As my interest in Lovecraft grew, I acquired other, more representative editions of his work and have consequently read most of his oeuvre. It was that sense of yesteryear, however, that led me back to this browning, aged collection. It was, in truth, the cover. Looking at it brings back that very office in Oshkosh where I sat as I found the edition online for less than five dollars. No doubt, I was younger then. The call of Cthulhu has echoed across the web since then. For me, however, the first exposure will always be a beat-up paperback that I ordered secondhand.


Ned Ludd and Company

I’m sure you’ve seen them too. Maybe in the movies, or on a newsreel, or maybe on a filmstrip in school.
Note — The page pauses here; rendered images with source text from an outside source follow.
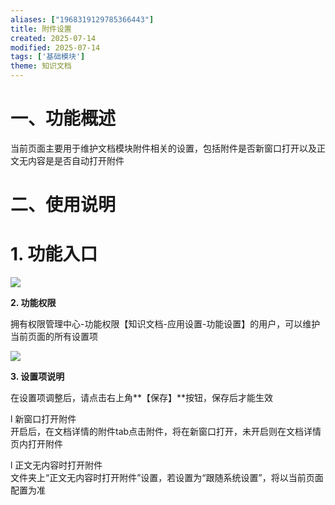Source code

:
 ```yaml
---
aliases: ["1968319129785366443"]
title: 附件设置
created: 2025-07-14
modified: 2025-07-14
tags: ['基础模块']
theme: 知识文档
---
```


# 一、**功能概述**

当前页面主要用于维护文档模块附件相关的设置，包括附件是否新窗口打开以及正文无内容是是否自动打开附件

# 二、**使用说明**

# **1. 功能入口**

![](0894f3e6663dd361cb7860ee111b0d83.jpg)

**2. 功能权限**

拥有权限管理中心-功能权限【知识文档-应用设置-功能设置】的用户，可以维护当前页面的所有设置项

![](294b8c76272b974e6737043f15ec264c.jpg)

**3. 设置项说明**

在设置项调整后，请点击右上角**【保存】**按钮，保存后才能生效

l 新窗口打开附件  
开启后，在文档详情的附件tab点击附件，将在新窗口打开，未开启则在文档详情页内打开附件

l 正文无内容时打开附件  
文件夹上“正文无内容时打开附件”设置，若设置为“跟随系统设置”，将以当前页面配置为准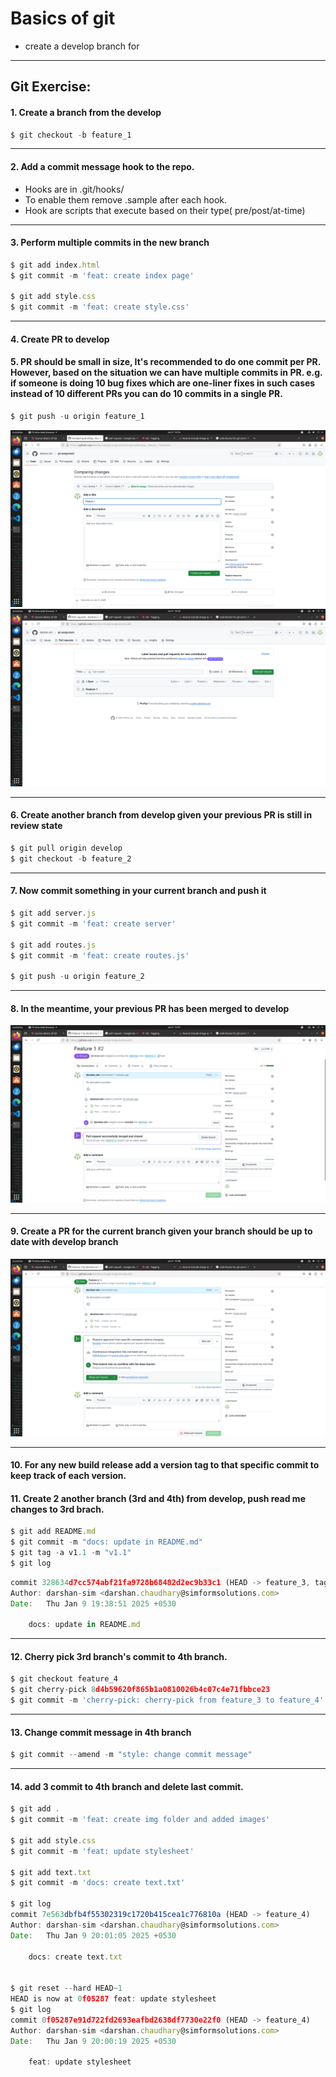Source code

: # Basics of git
 - create a develop branch for
  
---
## Git Exercise:

#### 1. Create a branch from the develop
```js
$ git checkout -b feature_1
```
---

#### 2. Add a commit message hook to the repo.
- Hooks are in .git/hooks/ 
- To enable them remove .sample after each hook.
- Hook are scripts that execute based on their type( pre/post/at-time)


---
#### 3. Perform multiple commits in the new branch
```js
$ git add index.html
$ git commit -m 'feat: create index page'

$ git add style.css
$ git commit -m 'feat: create style.css'
```
---

#### 4. Create PR to develop
#### 5. PR should be small in size, It's recommended to do one commit per PR. However, based on the situation we can have multiple commits in PR. e.g. if someone is doing 10 bug fixes which are one-liner fixes in such cases instead of 10 different PRs you can do 10 commits in a single PR. 
```js
$ git push -u origin feature_1
```
<img src="./img/pull-request-from-feature_1-develop.png">
<img src="./img/pull-request-from-feature_1-develop-confirmed.png">


---
#### 6. Create another branch from develop given your previous PR is still in review state 

```js
$ git pull origin develop
$ git checkout -b feature_2

```

---

#### 7. Now commit something in your current branch and push it
```js 
$ git add server.js
$ git commit -m 'feat: create server'

$ git add routes.js
$ git commit -m 'feat: create routes.js'

$ git push -u origin feature_2
```
---
#### 8. In the meantime, your previous PR has been merged to develop

<img src="./img/merge-feature_1-to-develop.png">

---

#### 9. Create a PR for the current branch given your branch should be up to date with develop branch

<img src="./img/pull-request-feature-2-to-develop.png">

---
#### 10. For any new build release add a version tag to that specific commit to keep track of each version.
#### 11. Create 2 another branch (3rd and 4th) from develop, push read me changes to 3rd brach.

```js
$ git add README.md
$ git commit -m "docs: update in README.md"
$ git tag -a v1.1 -m "v1.1"
$ git log
```
```js
commit 328634d7cc574abf21fa9728b68482d2ec9b33c1 (HEAD -> feature_3, tag: v1.1)
Author: darshan-sim <darshan.chaudhary@simformsolutions.com>
Date:   Thu Jan 9 19:38:51 2025 +0530

    docs: update in README.md

```


---
#### 12. Cherry pick 3rd branch's commit to 4th branch. 
```js
$ git checkout feature_4
$ git cherry-pick 8d4b59620f865b1a0810026b4c07c4e71fbbce23
$ git commit -m 'cherry-pick: cherry-pick from feature_3 to feature_4'
```

---
#### 13. Change commit message in 4th branch
```js
$ git commit --amend -m "style: change commit message"
```

---
#### 14. add 3 commit to 4th branch and delete last commit.
```js
$ git add .
$ git commit -m 'feat: create img folder and added images'

$ git add style.css
$ git commit -m 'feat: update stylesheet'

$ git add text.txt
$ git commit -m 'docs: create text.txt'

$ git log
commit 7e563dbfb4f55302319c1720b415cea1c776810a (HEAD -> feature_4)
Author: darshan-sim <darshan.chaudhary@simformsolutions.com>
Date:   Thu Jan 9 20:01:05 2025 +0530

    docs: create text.txt


$ git reset --hard HEAD~1
HEAD is now at 0f05287 feat: update stylesheet
$ git log
commit 0f05287e91d722fd2693eafbd2638df7730e22f0 (HEAD -> feature_4)
Author: darshan-sim <darshan.chaudhary@simformsolutions.com>
Date:   Thu Jan 9 20:00:19 2025 +0530

    feat: update stylesheet
```




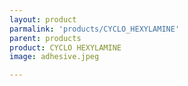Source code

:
 ```yaml
---
layout: product
parmalink: 'products/CYCLO_HEXYLAMINE'
parent: products
product: CYCLO HEXYLAMINE 
image: adhesive.jpeg

---
```

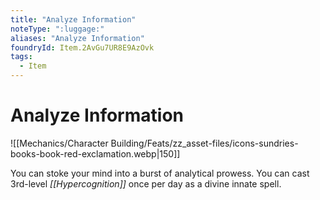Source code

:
 ```yaml
---
title: "Analyze Information"
noteType: ":luggage:"
aliases: "Analyze Information"
foundryId: Item.2AvGu7UR8E9AzOvk
tags:
  - Item
---
```


# Analyze Information
![[Mechanics/Character Building/Feats/zz_asset-files/icons-sundries-books-book-red-exclamation.webp|150]]

You can stoke your mind into a burst of analytical prowess. You can cast 3rd-level _[[Hypercognition]]_ once per day as a divine innate spell.
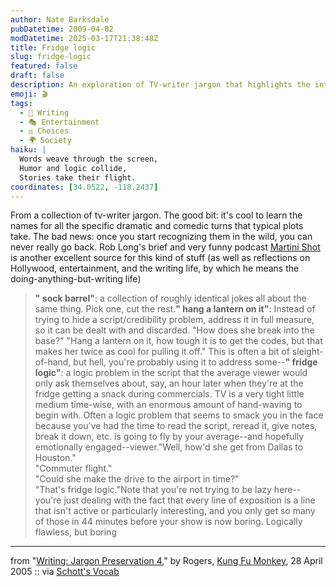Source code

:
 ```yaml
---
author: Nate Barksdale
pubDatetime: 2009-04-02
modDatetime: 2025-03-17T21:38:48Z
title: Fridge logic
slug: fridge-logic
featured: false
draft: false
description: An exploration of TV-writer jargon that highlights the intricacies of scriptwriting with a humorous touch.
emoji: 🎬
tags:
  - 📝 Writing
  - 🎭 Entertainment
  - ⚖️ Choices
  - 🌍 Society
haiku: |
  Words weave through the screen,  
  Humor and logic collide,  
  Stories take their flight.
coordinates: [34.0522, -118.2437]
---
```


From a collection of tv-writer jargon. The good bit: it's cool to learn the names for all the specific dramatic and comedic turns that typical plots take. The bad news: once you start recognizing them in the wild, you can never really go back. Rob Long's brief and very funny podcast [Martini Shot](http://www.kcrw.com/etc/programs/ma) is another excellent source for this kind of stuff (as well as reflections on Hollywood, entertainment, and the writing life, by which he means the doing-anything-but-writing life)

> **" sock barrel"**: a collection of roughly identical jokes all about the same thing. Pick one, cut the rest.**" hang a lantern on it"**: Instead of trying to hide a script/credibility problem, address it in full measure, so it can be dealt with and discarded. "How does she break into the base?" "Hang a lantern on it, how tough it is to get the codes, but that makes her twice as cool for pulling it off." This is often a bit of sleight-of-hand, but hell, you're probably using it to address some--**" fridge logic"**: a logic problem in the script that the average viewer would only ask themselves about, say, an hour later when they're at the fridge getting a snack during commercials. TV is a very tight little medium time-wise, with an enormous amount of hand-waving to begin with. Often a logic problem that seems to smack you in the face because you've had the time to read the script, reread it, give notes, break it down, etc. is going to fly by your average--and hopefully emotionally engaged--viewer."Well, how'd she get from Dallas to Houston."  
> "Commuter flight."  
> "Could she make the drive to the airport in time?"  
> "That's fridge logic."Note that you're not trying to be lazy here--you're just dealing with the fact that every line of exposition is a line that isn't active or particularly interesting, and you only get so many of those in 44 minutes before your show is now boring. Logically flawless, but boring

---

from "[Writing: Jargon Preservation 4](http://kfmonkey.blogspot.com/2005/04/writing-jargon-preservation-4.html)," by Rogers, [Kung Fu Monkey](http://kfmonkey.blogspot.com/2005/04/writing-jargon-preservation-4.html), 28 April 2005 :: via [Schott's Vocab](http://schott.blogs.nytimes.com/2009/03/28/elsewhere-movie-jargon-preservation/)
I’m referring to those scenes, usually in some foreign location, where bicycles, ox-carts, cars, buses, and pedestrians all crowd the same streets in a holy confusion of conflicting human intentions. Some can afford no transportation at all beyond their own feet. Others can own, and use, automobiles. On a scale like this I’d put myself around either the bicycle or ox-cart-driver level. I’m referring to technology, of course, and not actual transportation. At a recent family discussion I was left completely in the dust and exhaust fumes of new technology, trying hard to comprehend the words that other family members were speaking so fluently. Software names, devices that do things I can’t divine, and what is a dongle anyway? I’ve fallen behind not only on my movies and books, but on technology as well.

Tech develops quickly despite how slowly the rest of the world moves. Some members of my family don’t have computers or use the internet. Others have devices so advanced that they might’ve been salvaged from Roswell, and I wonder how all this happened when I thought I was paying attention. I’m a late joiner when it comes to tech. Although I’d been warned, I made it through my Master’s degree having barely touched a computer. When I took a decidedly low-tech job teaching at a medievalizing seminary, we couldn’t afford television service and we haven’t really watched TV since. Now I hear that you don’t need to pay for the privilege. If you have the time, black boxes, sticks, and even software downloadable on your phone can be your television. I look at our flatscreen at home and wonder where the on/off switch might be. How have I fallen so far behind the times?

The real problem, from the view on my bicycle seat, is that in order to maintain some level of expertise in my field of study, I have to dedicate quite a bit of time to it. While others tickle their devices on the bus, I’m reading my books made of genuine paper. I’m thinking such activities will make me better informed. Most of these books address the past. If I want to upgrade from to an ox-cart, however, I have to learn a whole new language and the nouns that accompany pieces of hardware that look an awful lot alike to these antique eyes. Perhaps we have become cyborgs after all, and I just missed the introductory session. I wouldn’t know; I’m too busy trying to keep this bicycle out of the path of that speeding lorry.